Aim. To analyze the incidence, causes, and outcome of patients undergoing reoperations following pancreaticoduodenectomy.
Methods. Retrospective analysis of 520 consecutive patients undergoing pancreaticoduodenectomy from May 1989 to September 2010.
Results. 96 patients (18.5%) were reoperated; 72 were early, 18 were late, and 6 underwent both early and late reoperations.
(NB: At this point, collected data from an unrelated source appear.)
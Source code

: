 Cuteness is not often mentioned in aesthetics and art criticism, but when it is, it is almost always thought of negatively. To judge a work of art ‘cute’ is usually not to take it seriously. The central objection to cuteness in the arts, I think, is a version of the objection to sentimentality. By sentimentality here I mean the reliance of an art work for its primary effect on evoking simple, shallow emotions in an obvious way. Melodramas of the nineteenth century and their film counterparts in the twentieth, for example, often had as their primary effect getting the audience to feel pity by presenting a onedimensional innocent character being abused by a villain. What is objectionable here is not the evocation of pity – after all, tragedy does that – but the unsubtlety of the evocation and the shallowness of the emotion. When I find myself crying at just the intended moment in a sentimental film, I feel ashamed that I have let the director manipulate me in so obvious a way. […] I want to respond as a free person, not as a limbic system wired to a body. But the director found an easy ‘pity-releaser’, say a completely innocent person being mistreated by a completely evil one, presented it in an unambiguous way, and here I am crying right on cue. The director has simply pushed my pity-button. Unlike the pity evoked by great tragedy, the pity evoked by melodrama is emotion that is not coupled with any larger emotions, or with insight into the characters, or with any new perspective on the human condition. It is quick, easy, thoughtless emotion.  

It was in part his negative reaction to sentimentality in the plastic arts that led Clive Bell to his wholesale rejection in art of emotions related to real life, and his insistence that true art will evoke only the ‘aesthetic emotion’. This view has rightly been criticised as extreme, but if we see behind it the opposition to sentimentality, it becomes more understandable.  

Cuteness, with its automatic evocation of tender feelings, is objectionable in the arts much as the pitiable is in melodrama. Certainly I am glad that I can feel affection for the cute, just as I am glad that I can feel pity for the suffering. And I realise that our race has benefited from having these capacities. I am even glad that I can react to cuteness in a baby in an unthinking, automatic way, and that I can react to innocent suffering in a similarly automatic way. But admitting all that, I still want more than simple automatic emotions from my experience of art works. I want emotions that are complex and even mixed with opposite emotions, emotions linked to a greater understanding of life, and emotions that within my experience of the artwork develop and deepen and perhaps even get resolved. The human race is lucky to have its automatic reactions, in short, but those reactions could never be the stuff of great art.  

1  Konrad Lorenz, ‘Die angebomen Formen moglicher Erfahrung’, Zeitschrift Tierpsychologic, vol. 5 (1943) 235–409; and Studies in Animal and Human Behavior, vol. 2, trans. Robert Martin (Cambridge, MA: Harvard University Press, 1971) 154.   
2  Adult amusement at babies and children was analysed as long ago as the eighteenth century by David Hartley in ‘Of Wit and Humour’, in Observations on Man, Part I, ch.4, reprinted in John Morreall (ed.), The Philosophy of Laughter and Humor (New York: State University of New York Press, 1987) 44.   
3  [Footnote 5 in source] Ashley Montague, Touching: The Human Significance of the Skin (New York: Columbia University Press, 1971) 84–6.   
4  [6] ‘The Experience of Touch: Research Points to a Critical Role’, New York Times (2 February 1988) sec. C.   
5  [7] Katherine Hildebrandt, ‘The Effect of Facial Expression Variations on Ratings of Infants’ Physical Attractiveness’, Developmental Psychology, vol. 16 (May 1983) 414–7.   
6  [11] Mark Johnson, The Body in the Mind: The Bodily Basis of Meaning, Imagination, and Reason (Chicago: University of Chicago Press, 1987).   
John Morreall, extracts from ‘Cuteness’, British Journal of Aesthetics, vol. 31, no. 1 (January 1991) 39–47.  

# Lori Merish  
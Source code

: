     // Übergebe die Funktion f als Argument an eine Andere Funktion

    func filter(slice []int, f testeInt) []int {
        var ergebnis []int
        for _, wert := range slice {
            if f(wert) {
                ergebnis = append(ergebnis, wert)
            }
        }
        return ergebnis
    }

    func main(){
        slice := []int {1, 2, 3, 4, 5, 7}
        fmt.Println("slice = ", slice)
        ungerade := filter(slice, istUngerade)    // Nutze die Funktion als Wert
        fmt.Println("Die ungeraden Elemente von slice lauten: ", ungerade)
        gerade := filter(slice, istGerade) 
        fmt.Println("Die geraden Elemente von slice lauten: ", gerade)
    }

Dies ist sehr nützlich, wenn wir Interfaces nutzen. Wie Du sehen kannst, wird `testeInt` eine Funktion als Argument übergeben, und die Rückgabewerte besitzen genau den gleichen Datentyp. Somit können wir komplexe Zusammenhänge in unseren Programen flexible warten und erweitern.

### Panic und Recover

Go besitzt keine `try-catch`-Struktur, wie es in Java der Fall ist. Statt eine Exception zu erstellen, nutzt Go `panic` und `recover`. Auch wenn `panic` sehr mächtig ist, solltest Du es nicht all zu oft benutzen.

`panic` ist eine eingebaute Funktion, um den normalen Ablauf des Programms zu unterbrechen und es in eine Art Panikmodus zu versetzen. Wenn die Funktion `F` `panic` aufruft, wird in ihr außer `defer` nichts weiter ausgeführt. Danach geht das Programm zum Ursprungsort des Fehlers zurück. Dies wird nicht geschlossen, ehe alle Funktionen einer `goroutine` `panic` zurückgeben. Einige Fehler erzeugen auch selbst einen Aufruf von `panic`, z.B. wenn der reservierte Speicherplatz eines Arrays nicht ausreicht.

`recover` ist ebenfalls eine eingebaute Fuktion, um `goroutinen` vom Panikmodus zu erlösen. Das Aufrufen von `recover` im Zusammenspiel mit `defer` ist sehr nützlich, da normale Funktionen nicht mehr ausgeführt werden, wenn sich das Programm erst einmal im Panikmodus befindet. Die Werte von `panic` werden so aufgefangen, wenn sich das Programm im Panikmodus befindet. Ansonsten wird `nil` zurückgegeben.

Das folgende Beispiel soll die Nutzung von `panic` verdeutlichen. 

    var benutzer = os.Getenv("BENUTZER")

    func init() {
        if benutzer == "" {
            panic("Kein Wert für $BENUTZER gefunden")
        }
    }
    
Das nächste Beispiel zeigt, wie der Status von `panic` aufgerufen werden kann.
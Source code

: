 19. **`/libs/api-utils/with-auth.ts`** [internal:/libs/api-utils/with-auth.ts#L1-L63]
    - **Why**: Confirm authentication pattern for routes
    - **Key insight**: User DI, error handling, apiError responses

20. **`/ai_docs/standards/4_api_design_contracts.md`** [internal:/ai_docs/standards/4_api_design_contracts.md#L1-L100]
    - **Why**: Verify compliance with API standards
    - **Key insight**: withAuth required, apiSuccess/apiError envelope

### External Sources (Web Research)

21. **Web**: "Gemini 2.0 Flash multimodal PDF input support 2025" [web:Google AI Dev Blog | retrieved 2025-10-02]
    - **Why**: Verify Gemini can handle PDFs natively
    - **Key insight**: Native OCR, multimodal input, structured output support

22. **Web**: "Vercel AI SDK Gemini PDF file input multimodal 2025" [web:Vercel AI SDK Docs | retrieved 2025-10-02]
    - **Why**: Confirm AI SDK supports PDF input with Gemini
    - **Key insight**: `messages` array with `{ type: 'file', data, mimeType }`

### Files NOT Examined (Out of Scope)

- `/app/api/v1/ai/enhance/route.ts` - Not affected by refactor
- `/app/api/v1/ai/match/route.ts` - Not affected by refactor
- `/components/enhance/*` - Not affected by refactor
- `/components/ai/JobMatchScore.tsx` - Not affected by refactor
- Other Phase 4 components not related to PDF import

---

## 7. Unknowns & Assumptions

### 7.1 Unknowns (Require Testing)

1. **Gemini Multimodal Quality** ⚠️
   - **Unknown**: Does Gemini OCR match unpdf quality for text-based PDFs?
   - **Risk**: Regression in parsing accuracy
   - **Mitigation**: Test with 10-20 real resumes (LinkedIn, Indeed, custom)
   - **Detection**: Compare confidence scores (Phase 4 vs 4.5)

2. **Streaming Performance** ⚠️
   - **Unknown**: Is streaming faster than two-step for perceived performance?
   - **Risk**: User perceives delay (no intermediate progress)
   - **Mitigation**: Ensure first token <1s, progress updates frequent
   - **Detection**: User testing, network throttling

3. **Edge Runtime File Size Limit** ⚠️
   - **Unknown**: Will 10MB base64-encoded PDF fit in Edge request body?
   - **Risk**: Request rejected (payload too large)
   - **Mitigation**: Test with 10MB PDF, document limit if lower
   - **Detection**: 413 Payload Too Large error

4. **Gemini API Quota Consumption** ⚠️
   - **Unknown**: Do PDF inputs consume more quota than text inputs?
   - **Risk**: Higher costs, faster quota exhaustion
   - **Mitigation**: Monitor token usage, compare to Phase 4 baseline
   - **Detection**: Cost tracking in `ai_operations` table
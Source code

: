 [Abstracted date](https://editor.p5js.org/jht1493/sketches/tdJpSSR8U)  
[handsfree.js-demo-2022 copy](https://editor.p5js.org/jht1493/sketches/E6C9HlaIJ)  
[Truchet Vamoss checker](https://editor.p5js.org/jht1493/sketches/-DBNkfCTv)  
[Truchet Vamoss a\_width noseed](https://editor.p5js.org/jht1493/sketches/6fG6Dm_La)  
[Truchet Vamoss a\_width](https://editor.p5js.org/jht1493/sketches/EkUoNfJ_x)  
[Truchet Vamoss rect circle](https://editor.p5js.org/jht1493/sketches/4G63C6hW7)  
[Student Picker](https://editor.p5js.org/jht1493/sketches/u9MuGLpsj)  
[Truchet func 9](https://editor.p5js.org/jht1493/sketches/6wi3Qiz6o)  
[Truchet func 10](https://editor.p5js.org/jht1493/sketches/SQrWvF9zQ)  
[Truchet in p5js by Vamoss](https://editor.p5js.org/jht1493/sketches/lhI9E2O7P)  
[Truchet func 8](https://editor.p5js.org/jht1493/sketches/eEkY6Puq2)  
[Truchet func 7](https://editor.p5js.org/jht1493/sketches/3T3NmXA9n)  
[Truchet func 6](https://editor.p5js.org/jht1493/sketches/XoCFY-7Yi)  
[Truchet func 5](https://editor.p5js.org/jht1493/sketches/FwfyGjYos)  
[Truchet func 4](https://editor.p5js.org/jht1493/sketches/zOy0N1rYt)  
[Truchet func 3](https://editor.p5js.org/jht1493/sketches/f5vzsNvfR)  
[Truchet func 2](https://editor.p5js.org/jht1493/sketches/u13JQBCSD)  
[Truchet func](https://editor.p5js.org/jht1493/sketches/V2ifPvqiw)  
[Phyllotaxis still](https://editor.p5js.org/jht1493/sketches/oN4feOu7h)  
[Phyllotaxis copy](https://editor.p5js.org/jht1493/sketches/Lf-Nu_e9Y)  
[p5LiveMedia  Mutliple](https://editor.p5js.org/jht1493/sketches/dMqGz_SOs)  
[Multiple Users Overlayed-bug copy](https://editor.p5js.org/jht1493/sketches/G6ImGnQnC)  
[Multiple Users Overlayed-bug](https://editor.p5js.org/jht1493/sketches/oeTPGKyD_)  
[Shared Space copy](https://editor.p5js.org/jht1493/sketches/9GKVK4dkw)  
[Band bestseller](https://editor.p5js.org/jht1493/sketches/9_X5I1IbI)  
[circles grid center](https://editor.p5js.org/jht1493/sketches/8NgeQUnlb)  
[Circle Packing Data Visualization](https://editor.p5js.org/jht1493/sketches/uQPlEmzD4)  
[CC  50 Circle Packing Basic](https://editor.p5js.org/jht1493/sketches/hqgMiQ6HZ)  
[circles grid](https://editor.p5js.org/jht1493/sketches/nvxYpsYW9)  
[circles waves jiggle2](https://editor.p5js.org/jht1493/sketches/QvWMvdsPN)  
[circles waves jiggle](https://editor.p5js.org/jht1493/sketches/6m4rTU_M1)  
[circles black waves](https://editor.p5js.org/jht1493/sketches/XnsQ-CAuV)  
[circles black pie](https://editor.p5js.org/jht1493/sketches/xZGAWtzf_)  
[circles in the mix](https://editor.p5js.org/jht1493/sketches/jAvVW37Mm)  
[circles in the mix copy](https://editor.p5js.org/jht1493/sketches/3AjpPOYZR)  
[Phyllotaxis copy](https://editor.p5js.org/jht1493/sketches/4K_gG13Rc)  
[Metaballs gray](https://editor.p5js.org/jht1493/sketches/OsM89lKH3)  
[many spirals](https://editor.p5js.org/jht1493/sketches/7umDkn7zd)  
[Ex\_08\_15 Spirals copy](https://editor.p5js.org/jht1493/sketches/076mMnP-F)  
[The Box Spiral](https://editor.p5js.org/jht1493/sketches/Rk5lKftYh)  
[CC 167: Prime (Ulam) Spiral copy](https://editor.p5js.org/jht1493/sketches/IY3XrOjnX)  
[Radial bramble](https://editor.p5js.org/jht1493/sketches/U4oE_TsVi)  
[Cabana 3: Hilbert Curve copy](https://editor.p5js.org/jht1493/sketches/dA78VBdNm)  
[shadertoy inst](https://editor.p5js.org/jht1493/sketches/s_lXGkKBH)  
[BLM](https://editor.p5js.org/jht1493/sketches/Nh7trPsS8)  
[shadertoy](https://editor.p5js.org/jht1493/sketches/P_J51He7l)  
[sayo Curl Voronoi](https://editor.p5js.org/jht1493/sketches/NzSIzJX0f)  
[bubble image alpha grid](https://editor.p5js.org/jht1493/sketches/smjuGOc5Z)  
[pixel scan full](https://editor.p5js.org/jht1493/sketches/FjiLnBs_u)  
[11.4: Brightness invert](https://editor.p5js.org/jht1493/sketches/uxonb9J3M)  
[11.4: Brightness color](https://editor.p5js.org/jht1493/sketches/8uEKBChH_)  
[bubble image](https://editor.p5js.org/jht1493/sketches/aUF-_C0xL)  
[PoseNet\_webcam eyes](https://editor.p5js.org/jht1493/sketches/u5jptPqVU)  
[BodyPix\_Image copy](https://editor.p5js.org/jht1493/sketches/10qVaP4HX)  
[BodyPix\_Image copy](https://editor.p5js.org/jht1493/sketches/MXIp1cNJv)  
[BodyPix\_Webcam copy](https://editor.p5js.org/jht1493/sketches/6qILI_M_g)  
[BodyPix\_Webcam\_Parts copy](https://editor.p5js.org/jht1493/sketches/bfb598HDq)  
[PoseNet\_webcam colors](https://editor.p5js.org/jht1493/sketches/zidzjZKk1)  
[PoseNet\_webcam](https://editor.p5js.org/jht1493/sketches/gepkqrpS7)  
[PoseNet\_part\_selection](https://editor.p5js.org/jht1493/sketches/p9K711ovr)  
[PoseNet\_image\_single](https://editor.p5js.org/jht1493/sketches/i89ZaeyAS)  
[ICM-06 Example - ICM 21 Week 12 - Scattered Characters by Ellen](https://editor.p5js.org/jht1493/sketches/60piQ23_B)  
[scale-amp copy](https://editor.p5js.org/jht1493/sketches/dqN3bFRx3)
Indications for early reoperation were post pancreatectomy hemorrhage in 53 (68%), pancreatico-enteric anastomotic leak in 10 (13%), hepaticojejunostomy leak in 3 (3.8%), duodenojejunostomy leak in 4 (5%), intestinal obstruction in 1 (1.2%) and miscellaneous causes in 7 (9%). Patients reoperated early did not fare poorly on long-term follow up. Indications for late reoperations were complications of index surgery (n = 12), recurrence of the primary disease (n = 8), complications of adjuvant radiotherapy (n = 3), and gastrointestinal bleed (n = 1). The median survival of 16 patients reoperated late without recurrent disease was 49 months.
Conclusion. Early reoperations following pancreaticoduodenectomy, commonly for post pancreatectomy hemorrhage, carries a high mortality due to associated sepsis, but has no impact on long-term survival. Long-term complications related to pancreaticoduodenectomy and adjuvant radiotherapy can be managed successfully with good results.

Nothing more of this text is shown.